The Virginia-based plumbing and industrial supply giant on Tuesday reported $29.6 billion in sales in the 12 months ending July 31, a decline of 0.3% compared to the previous 12-month window. The company’s operating profit slipped by the same percentage, and although its gross margin was up by 10 basis points year-over-year, its operating margin was flat. Diluted earnings per share were off by 6.5% for the year.

Ferguson officials said the company’s full year finished “in line” with internal expectations, and highlighted growth in the final quarter.

“Despite market headwinds and deflation during the year, we continued to outperform our markets, returned to volume growth, expanded gross margins and delivered solid operating margin performance,” said Ferguson CEO Kevin Murphy.

Ferguson reported a nearly 22% decline in fourth-quarter diluted earnings per share due to one-time tax charges stemming from a corporate restructuring, but other numbers were up in the quarter. Net sales rose by 1.4% to $7.9 billion, while operating profit climbed 3.7% to $811 million.

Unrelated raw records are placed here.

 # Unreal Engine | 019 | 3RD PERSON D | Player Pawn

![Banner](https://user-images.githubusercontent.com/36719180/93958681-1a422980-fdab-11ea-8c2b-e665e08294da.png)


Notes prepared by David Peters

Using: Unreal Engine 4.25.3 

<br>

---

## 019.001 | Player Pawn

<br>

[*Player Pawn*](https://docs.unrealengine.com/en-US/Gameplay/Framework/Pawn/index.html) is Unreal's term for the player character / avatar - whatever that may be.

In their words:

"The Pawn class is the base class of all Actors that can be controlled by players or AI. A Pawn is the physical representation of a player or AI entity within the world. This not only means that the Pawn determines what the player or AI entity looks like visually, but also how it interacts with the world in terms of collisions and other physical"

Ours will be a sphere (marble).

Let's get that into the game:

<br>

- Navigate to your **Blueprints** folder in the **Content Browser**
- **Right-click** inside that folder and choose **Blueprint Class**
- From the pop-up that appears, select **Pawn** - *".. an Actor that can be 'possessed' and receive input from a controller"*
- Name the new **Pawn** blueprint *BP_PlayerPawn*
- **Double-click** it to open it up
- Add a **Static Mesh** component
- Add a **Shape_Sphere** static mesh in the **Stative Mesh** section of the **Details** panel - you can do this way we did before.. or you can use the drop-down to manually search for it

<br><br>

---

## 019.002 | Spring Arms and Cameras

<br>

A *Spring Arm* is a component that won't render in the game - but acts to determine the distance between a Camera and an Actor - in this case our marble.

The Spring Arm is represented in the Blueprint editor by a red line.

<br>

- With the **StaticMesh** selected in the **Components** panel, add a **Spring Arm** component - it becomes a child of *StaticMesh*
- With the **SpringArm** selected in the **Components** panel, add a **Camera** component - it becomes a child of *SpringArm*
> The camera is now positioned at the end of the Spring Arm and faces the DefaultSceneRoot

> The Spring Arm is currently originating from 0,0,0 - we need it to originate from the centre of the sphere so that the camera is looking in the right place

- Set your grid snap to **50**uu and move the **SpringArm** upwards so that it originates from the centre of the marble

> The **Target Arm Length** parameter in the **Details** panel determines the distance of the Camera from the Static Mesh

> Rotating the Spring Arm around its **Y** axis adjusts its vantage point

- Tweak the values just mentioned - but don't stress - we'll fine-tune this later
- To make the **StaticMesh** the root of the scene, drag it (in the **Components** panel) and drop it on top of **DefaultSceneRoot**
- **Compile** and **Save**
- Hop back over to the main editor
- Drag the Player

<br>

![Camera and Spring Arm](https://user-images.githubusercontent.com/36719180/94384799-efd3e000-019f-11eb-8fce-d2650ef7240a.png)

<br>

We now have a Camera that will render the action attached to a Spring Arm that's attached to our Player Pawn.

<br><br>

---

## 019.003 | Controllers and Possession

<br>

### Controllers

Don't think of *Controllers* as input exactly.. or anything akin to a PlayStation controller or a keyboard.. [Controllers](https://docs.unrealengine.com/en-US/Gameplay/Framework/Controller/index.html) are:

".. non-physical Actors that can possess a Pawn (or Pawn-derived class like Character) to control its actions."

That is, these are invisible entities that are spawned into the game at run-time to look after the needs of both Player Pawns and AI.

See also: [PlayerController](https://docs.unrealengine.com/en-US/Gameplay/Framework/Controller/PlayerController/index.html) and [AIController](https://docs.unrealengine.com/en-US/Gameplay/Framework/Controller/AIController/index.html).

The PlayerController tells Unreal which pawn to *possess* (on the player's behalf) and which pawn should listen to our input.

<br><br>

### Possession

Gross margin and operating margin rose by 40 basis points and 20 basis points, respectively.

The company’s initial guidance for the 2025 fiscal year projects net sales growth in the “low single” digits, along with an adjusted operating margin of between 9% and 9.5%.

“While we anticipate an ongoing challenging near term market environment, we will continue to invest in scale and capabilities to take advantage of multi-year structural tailwinds,” Murphy said.

The company said it spent a total of $260 million to acquire 10 companies during the year, including the completion of four acquisitions in Q4 alone. In total, new acquisitions generated some $400 million in annualized revenue and bolstered full-year sales by 1.8%, helping mostly offset a 2.4% drop in organic revenue.